When you are studying for the car theory test you will need to study and practice 14 car theory test subjects. These subjects range from your attitude towards road users around you to the rules regarding the motorway.

Vulnerable Road Users – a total of 67 driving theory test questions, vulnerable road users’ question bank has a mixture of identifying and approaching pedestrian crossings to dealing with animals on the road. This is one of the more serious topics in the driving theory test that the DVSA feel that many drivers are not paying enough attention to and the DVSA want to ensure that all learner drivers understand the risks involved.

Below is a question that seems to trick most current drivers as well as learner drivers:

You see a pedestrian carrying a white stick that also has a red band. What does this mean?

  • They have limited mobility
  • They’re Deaf
  • They’re Blind
  • They’re Deaf and Blind

The common answer is here is that ‘they’re blind’ but unfortunately that is incorrect. Although blind people often carry a white stick to help them feel the road and their surroundings a person with a white stick that has a red band on it signifies that the person is Deaf as well as Blind. If the person has limited mobility then they may use some support to get around like a wheelchair, a walking stick, or some sort of device to physically support them. A person that is Deaf only does not need any physical support to help them get around although it is common for many Deaf people to have a pre-written badge on them to produce to others to explain that they are Deaf and may not be able to communicate verbally.

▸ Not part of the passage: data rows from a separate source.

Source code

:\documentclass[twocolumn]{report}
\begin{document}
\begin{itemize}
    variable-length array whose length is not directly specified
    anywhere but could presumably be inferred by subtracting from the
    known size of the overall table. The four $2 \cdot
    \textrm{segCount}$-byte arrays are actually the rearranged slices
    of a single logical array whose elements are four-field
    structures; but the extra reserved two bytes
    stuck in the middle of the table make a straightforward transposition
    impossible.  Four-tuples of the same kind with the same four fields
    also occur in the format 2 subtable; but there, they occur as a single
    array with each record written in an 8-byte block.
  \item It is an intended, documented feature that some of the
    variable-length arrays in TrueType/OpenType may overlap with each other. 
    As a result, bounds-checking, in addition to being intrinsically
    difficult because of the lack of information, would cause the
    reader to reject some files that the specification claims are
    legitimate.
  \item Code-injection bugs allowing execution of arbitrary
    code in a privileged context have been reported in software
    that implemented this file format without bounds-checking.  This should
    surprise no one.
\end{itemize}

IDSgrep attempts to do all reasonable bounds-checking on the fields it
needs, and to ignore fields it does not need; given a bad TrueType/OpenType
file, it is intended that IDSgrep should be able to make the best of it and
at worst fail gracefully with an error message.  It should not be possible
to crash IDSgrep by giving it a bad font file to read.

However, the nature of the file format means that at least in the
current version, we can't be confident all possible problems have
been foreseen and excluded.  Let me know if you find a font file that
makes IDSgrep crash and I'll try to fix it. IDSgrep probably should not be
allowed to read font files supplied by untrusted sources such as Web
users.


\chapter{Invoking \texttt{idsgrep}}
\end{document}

Giving a safe distance to cyclists while driving may seem obvious to some but can you predict which direction they will be heading towards? Below is a driving theory test question that requires some extra thought:

You’re following two cyclists as they approach a roundabout in the left-hand lane. Where would you expect the cyclists to go?

  • Left
  • Right
  • Any direction
  • Straight ahead

Generally, when most road users are in the left-hand on the approach to a roundabout, they are expected to go either left or straight so the answer should seem obvious here. Cyclists may have just as much priority as any other road user but due to the issue that cyclists tend to be a lot slower than most road users it is not easy (and not always safe) for them to change lanes and therefore they tend to stick more to the left lane. So, if you are following a cyclist that is in the left hand lane on the approach to a roundabout then it is safe to understand that it is likely that, that cyclist can go in any direction on the roundabout and so it is safe to allow the cyclist plenty of room. Sometimes cyclists signal right with their arm sticking out when they want to turn right on a roundabout but it is not always possible especially if the roundabout is large, the cyclist is inexperienced, it’s a windy day or the cyclist just doesn’t feel safe enough to have their hand and arm sticking out in the road.

Always leave vulnerable road users plenty of space and please show them as much respect on the road as possible.